__What the task requires__. Retype the listing exactly, minus its pictures.

__Supplied records__.

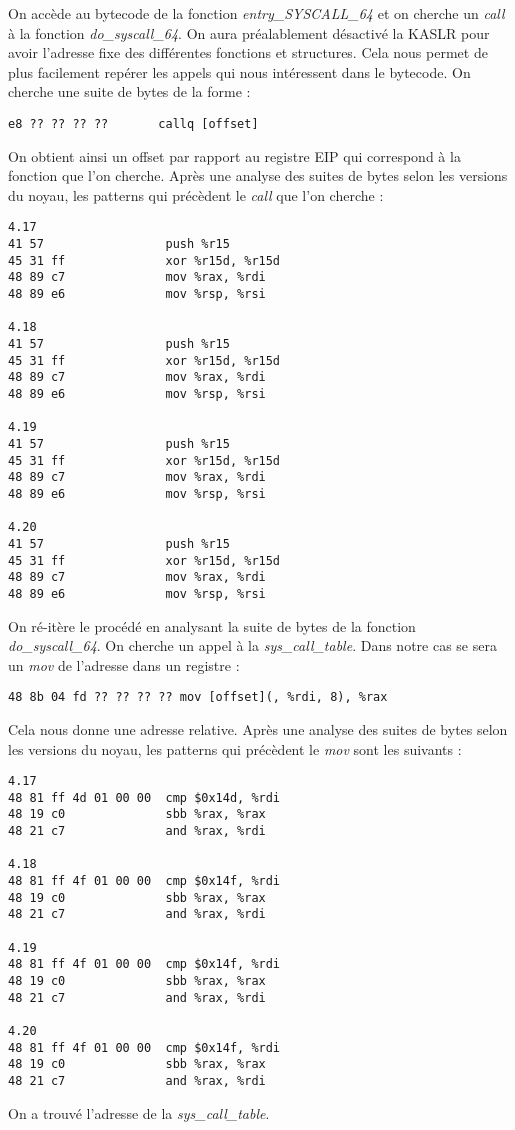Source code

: \documentclass[journal, a4paper]{IEEEtran}
\begin{document}
On accède au bytecode de la fonction \textit{entry\_SYSCALL\_64} et on cherche un \textit{call} à la fonction \textit{do\_syscall\_64}. On aura préalablement désactivé la KASLR pour avoir l'adresse fixe des différentes fonctions et structures. Cela nous permet de plus facilement repérer les appels qui nous intéressent dans le bytecode. On cherche une suite de bytes de la forme :
\begin{lstlisting}[style=CStyle]
e8 ?? ?? ?? ??       callq [offset]
\end{lstlisting}
On obtient ainsi un offset par rapport au registre EIP qui correspond à la fonction que l'on cherche. Après une analyse des suites de bytes selon les versions du noyau, les patterns qui précèdent le \textit{call} que l'on cherche :
\begin{lstlisting}[style=CStyle]
4.17  
41 57                 push %r15  
45 31 ff              xor %r15d, %r15d  
48 89 c7              mov %rax, %rdi  
48 89 e6              mov %rsp, %rsi  

4.18  
41 57                 push %r15  
45 31 ff              xor %r15d, %r15d  
48 89 c7              mov %rax, %rdi  
48 89 e6              mov %rsp, %rsi  

4.19  
41 57                 push %r15  
45 31 ff              xor %r15d, %r15d  
48 89 c7              mov %rax, %rdi  
48 89 e6              mov %rsp, %rsi  

4.20  
41 57                 push %r15  
45 31 ff              xor %r15d, %r15d  
48 89 c7              mov %rax, %rdi  
48 89 e6              mov %rsp, %rsi  
\end{lstlisting}

On ré-itère le procédé en analysant la suite de bytes de la fonction \textit{do\_syscall\_64}. On cherche un appel à la \textit{sys\_call\_table}. Dans notre cas se sera un \textit{mov} de l'adresse dans un registre :
\begin{lstlisting}[style=CStyle]
48 8b 04 fd ?? ?? ?? ?? mov [offset](, %rdi, 8), %rax
\end{lstlisting}
Cela nous donne une adresse relative. Après une analyse des suites de bytes selon les versions du noyau, les patterns qui précèdent le \textit{mov} sont les suivants :
\begin{lstlisting}[style=CStyle]
4.17  
48 81 ff 4d 01 00 00  cmp $0x14d, %rdi  
48 19 c0              sbb %rax, %rax  
48 21 c7              and %rax, %rdi  

4.18  
48 81 ff 4f 01 00 00  cmp $0x14f, %rdi  
48 19 c0              sbb %rax, %rax  
48 21 c7              and %rax, %rdi  

4.19  
48 81 ff 4f 01 00 00  cmp $0x14f, %rdi  
48 19 c0              sbb %rax, %rax  
48 21 c7              and %rax, %rdi  

4.20  
48 81 ff 4f 01 00 00  cmp $0x14f, %rdi  
48 19 c0              sbb %rax, %rax  
48 21 c7              and %rax, %rdi  
\end{lstlisting}
On a trouvé l'adresse de la \textit{sys\_call\_table}. 
\end{document}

__Result below__.
Source code

: \documentclass[journal, a4paper]{IEEEtran}
\begin{document}
On accède au bytecode de la fonction \textit{entry\_SYSCALL\_64} et on cherche un \textit{call} à la fonction \textit{do\_syscall\_64}. On aura préalablement désactivé la KASLR pour avoir l'adresse fixe des différentes fonctions et structures. Cela nous permet de plus facilement repérer les appels qui nous intéressent dans le bytecode. On cherche une suite de bytes de la forme :
\begin{lstlisting}[style=CStyle]
e8 ?? ?? ?? ??       callq [offset]
\end{lstlisting}
On obtient ainsi un offset par rapport au registre EIP qui correspond à la fonction que l'on cherche. Après une analyse des suites de bytes selon les versions du noyau, les patterns qui précèdent le \textit{call} que l'on cherche :
\begin{lstlisting}[style=CStyle]
4.17  
41 57                 push %r15  
45 31 ff              xor %r15d, %r15d  
48 89 c7              mov %rax, %rdi  
48 89 e6              mov %rsp, %rsi  

4.18  
41 57                 push %r15  
45 31 ff              xor %r15d, %r15d  
48 89 c7              mov %rax, %rdi  
48 89 e6              mov %rsp, %rsi  

4.19  
41 57                 push %r15  
45 31 ff              xor %r15d, %r15d  
48 89 c7              mov %rax, %rdi  
48 89 e6              mov %rsp, %rsi  

4.20  
41 57                 push %r15  
45 31 ff              xor %r15d, %r15d  
48 89 c7              mov %rax, %rdi  
48 89 e6              mov %rsp, %rsi  
\end{lstlisting}

On ré-itère le procédé en analysant la suite de bytes de la fonction \textit{do\_syscall\_64}. On cherche un appel à la \textit{sys\_call\_table}. Dans notre cas se sera un \textit{mov} de l'adresse dans un registre :
\begin{lstlisting}[style=CStyle]
48 8b 04 fd ?? ?? ?? ?? mov [offset](, %rdi, 8), %rax
\end{lstlisting}
Cela nous donne une adresse relative. Après une analyse des suites de bytes selon les versions du noyau, les patterns qui précèdent le \textit{mov} sont les suivants :
\begin{lstlisting}[style=CStyle]
4.17  
48 81 ff 4d 01 00 00  cmp $0x14d, %rdi  
48 19 c0              sbb %rax, %rax  
48 21 c7              and %rax, %rdi  

4.18  
48 81 ff 4f 01 00 00  cmp $0x14f, %rdi  
48 19 c0              sbb %rax, %rax  
48 21 c7              and %rax, %rdi  

4.19  
48 81 ff 4f 01 00 00  cmp $0x14f, %rdi  
48 19 c0              sbb %rax, %rax  
48 21 c7              and %rax, %rdi  

4.20  
48 81 ff 4f 01 00 00  cmp $0x14f, %rdi  
48 19 c0              sbb %rax, %rax  
48 21 c7              and %rax, %rdi  
\end{lstlisting}
On a trouvé l'adresse de la \textit{sys\_call\_table}. 
\end{document}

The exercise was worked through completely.